We can look where each state sits in an xy-plane defined from the coefficients of the first and second PCA.

Scatter plot of first and second PCA coefficients for each state.

It's clear from this how much New York is an outlier sitting some distance from all the other states in this basis space. Four states that are somewhat closer to New York and also fall in the danger zone of having a positive x-coefficient are: Michigan, Louisiana, Massachusetts, and New Jersey.

Those states have a component in their COVID-19 death time series which is accelerating rather than decelerating relative to the cohort of other states. Indeed, we can see that they are the worst performing states in the subsequent days following the 12 day training set.

Time series highlighting four states with most similar underlying similarity to New York.

What's particularly interesting is that for much of the training period New Jersey actually recorded fewer deaths than average. On day 7, Colorado had a higher death rate than New Jersey. Yet the PCA decomposition was able to isolate the importance of the seemingly small late stage uptick in New Jersey without being provided any intrinsic knowledge about the exponential nature of viral spread.
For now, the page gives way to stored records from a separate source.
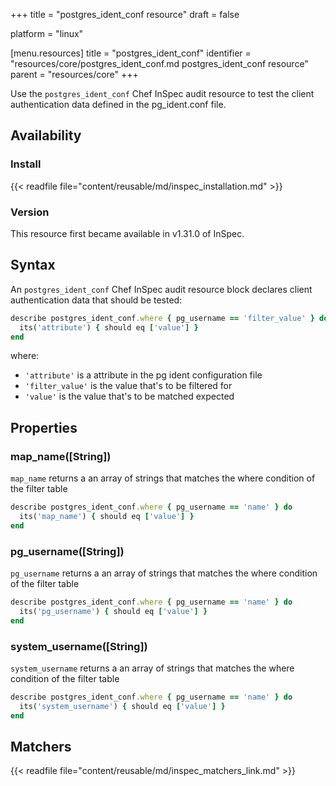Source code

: +++
title = "postgres_ident_conf resource"
draft = false

platform = "linux"

[menu.resources]
    title = "postgres_ident_conf"
    identifier = "resources/core/postgres_ident_conf.md postgres_ident_conf resource"
    parent = "resources/core"
+++

Use the `postgres_ident_conf` Chef InSpec audit resource to test the client authentication data defined in the pg_ident.conf file.

## Availability

### Install

{{< readfile file="content/reusable/md/inspec_installation.md" >}}

### Version

This resource first became available in v1.31.0 of InSpec.

## Syntax

An `postgres_ident_conf` Chef InSpec audit resource block declares client authentication data that should be tested:

```ruby
describe postgres_ident_conf.where { pg_username == 'filter_value' } do
  its('attribute') { should eq ['value'] }
end
```

where:

- `'attribute'` is a attribute in the pg ident configuration file
- `'filter_value'` is the value that's to be filtered for
- `'value'` is the value that's to be matched expected

## Properties

### map_name([String])

`map_name` returns a an array of strings that matches the where condition of the filter table

```ruby
describe postgres_ident_conf.where { pg_username == 'name' } do
  its('map_name') { should eq ['value'] }
end
```

### pg_username([String])

`pg_username` returns a an array of strings that matches the where condition of the filter table

```ruby
describe postgres_ident_conf.where { pg_username == 'name' } do
  its('pg_username') { should eq ['value'] }
end
```

### system_username([String])

`system_username` returns a an array of strings that matches the where condition of the filter table

```ruby
describe postgres_ident_conf.where { pg_username == 'name' } do
  its('system_username') { should eq ['value'] }
end
```

## Matchers

{{< readfile file="content/reusable/md/inspec_matchers_link.md" >}}
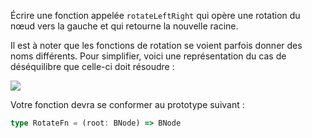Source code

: Écrire une fonction appelée `rotateLeftRight` qui opère une rotation du nœud vers la gauche et qui retourne la nouvelle racine.

Il est à noter que les fonctions de rotation se voient parfois donner des noms différents. Pour simplifier, voici une représentation du cas de déséquilibre que celle-ci doit résoudre :

![](https://i.imgur.com/zmnIXHk.png)

Votre fonction devra se conformer au prototype suivant :

```typescript
type RotateFn = (root: BNode) => BNode
```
Dimensionality, Data Efficiency, and Big Data

While we are working with an extremely small volume of data here, one of the main powers of PCA is its application to models driven by big data. In this example we've compressed our data set from 228 values to only 74 values while maintaining a 99.5% accuracy.

  • The input training data consists of 19 States and 12 observed days.
  • The model consists of three time series each with 12 days (3x12=36) and a set of two basis coordinates for each of the 19 States (2x19=38).

Here we can visually see how well both the exponential growth in New York, and the more linear growth in Washington or California is represented within the same model framework.

Comparison between original data set and PCA reconstruction.

This is a relatively simple exercise with limited data, hence the 99.5% explained variance ratio from only 2 components, but I hope it provides some insight into the power of PCA and how it may be used beyond feature similarity and dimensional reduction.